Annually, Michigan State's College of Engineering holds an engineering graduate research symposium where students from all departments present posters of their work and various awards are presented. One of the awards is the MSUFCU Research Translation Award. This competition, funded by a grant from the MSU Federal Credit Union, seeks to inspire students to think about commercial applications of their research and develop research posters that clearly communicate this potential, and to spark conversations and make connections between students, projects, and potential industry collaborators. A committee of judges drawn from industry representatives reviewed posters submitted to the Symposium and selected a first and second place winner. Michael won the first place prize for his poster "3D Printed High Frequency Coaxial Transmission Line Based Circuits". He is co-advised by EMRG's Dr. Premjeet Chahal and ECE Department Chair Dr. John Papapolymerou. He will be presenting an expanded version of this work again this summer at the Electronics Components and Technology Conference (ECTC) 2017 in Orlando, FL. Congratulations Michael!
Poster Abstract:
Coaxial transmission lines are among the most elementary high frequency transmission constructions. Their use is ubiquitous in RF and high frequency design and instrumentation, favored for their superior signal isolation.
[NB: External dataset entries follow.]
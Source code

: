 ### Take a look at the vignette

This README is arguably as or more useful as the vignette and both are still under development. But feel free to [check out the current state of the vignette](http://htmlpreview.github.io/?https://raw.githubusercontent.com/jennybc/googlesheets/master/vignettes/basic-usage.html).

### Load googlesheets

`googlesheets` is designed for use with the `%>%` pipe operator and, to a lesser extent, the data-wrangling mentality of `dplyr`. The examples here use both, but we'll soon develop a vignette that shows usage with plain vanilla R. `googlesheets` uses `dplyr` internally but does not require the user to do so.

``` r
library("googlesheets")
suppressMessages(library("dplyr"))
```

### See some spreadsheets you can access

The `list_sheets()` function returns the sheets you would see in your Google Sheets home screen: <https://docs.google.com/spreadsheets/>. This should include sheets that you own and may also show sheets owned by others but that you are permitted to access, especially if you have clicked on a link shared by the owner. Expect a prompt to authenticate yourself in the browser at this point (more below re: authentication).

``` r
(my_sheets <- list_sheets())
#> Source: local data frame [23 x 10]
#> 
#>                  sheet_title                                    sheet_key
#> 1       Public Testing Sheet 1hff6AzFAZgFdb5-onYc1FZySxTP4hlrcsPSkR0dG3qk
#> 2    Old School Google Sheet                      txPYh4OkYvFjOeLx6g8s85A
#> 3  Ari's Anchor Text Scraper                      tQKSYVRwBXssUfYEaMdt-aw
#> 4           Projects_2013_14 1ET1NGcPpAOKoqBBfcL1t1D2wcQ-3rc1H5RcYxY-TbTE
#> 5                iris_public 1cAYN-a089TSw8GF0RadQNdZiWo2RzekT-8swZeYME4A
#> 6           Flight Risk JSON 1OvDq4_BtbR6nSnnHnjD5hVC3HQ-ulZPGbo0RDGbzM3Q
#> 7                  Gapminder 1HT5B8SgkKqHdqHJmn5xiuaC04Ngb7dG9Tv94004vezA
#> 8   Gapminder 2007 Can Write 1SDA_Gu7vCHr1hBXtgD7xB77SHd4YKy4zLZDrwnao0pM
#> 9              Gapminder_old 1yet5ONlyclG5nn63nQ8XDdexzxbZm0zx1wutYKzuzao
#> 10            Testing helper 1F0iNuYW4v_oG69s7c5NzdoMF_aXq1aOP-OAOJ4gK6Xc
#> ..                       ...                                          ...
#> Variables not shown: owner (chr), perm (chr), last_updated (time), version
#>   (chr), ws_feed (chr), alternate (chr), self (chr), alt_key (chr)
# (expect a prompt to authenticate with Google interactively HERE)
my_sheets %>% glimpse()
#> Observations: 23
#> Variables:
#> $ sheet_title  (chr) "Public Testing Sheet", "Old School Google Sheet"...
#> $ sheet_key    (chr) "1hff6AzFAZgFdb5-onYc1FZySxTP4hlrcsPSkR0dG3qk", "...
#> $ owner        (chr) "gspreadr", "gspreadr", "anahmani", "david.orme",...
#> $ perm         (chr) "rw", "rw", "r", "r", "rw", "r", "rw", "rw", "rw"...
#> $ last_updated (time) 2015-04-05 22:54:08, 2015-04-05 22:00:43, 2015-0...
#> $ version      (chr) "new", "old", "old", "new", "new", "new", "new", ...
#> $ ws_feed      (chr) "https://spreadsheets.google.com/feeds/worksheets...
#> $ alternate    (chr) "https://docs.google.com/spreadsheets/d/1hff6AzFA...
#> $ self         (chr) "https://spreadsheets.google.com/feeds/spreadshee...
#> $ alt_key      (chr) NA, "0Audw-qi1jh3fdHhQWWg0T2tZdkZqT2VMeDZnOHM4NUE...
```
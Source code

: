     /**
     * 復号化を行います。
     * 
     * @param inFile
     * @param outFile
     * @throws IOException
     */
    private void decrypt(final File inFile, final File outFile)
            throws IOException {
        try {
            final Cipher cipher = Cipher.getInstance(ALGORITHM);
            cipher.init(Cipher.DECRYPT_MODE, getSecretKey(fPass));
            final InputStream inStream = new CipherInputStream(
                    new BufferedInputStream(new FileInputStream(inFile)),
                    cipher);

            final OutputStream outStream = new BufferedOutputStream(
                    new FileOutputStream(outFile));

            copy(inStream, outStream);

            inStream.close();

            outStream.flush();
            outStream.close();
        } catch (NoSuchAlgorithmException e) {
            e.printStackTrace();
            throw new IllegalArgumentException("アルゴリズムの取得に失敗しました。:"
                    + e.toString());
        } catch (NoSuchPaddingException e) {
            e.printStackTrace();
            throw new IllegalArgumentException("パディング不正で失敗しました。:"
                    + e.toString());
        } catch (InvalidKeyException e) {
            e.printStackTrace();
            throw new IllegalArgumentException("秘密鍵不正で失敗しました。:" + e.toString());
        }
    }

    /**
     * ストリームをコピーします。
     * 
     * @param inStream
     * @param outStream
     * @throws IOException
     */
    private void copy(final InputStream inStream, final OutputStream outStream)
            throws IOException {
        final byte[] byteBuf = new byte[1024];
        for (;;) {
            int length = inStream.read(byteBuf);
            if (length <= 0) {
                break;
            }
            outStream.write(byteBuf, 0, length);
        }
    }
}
Furthermore, many microwave circuit components are easily implemented using coaxial structures. Filters can be designed with higher Q-factors using coaxial transmission lines as opposed to planar structures (e.g. microstrip). Since the advent of 3D printing, many microwave circuits have been demonstrated, but a coaxial transmission line has not yet been exhibited for high frequency transmission. Current implementations of coaxial transmission lines typically require a dielectric to support the signal conductor. This limits the performance of the waveguide--higher order propagating modes can appear in smaller diameter structures than equivalent air-dielectric geometries. Other implementations use more expensive subtractive manufacturing techniques. For many high frequency designs, it is impractical to use coaxial transmission lines, thus limiting the designer’s flexibility. Semi-rigid coax requires additional tooling and other available coaxial transmission lines can very quickly become prohibitively expensive. 3D printing allows for flexible designs and quick design cycles while also providing an inexpensive design solution. This poster demonstrates a 3D printed coaxial transmission line structure using polyjet printing technology and its implementation in the design of filters for operation up to 10GHz. The unique benefits that 3D printing technology provides make it well suited to address some of the current limitations of coaxial transmission line construction. These techniques provide a template for a coaxial transmission line implementation where it would otherwise not be possible.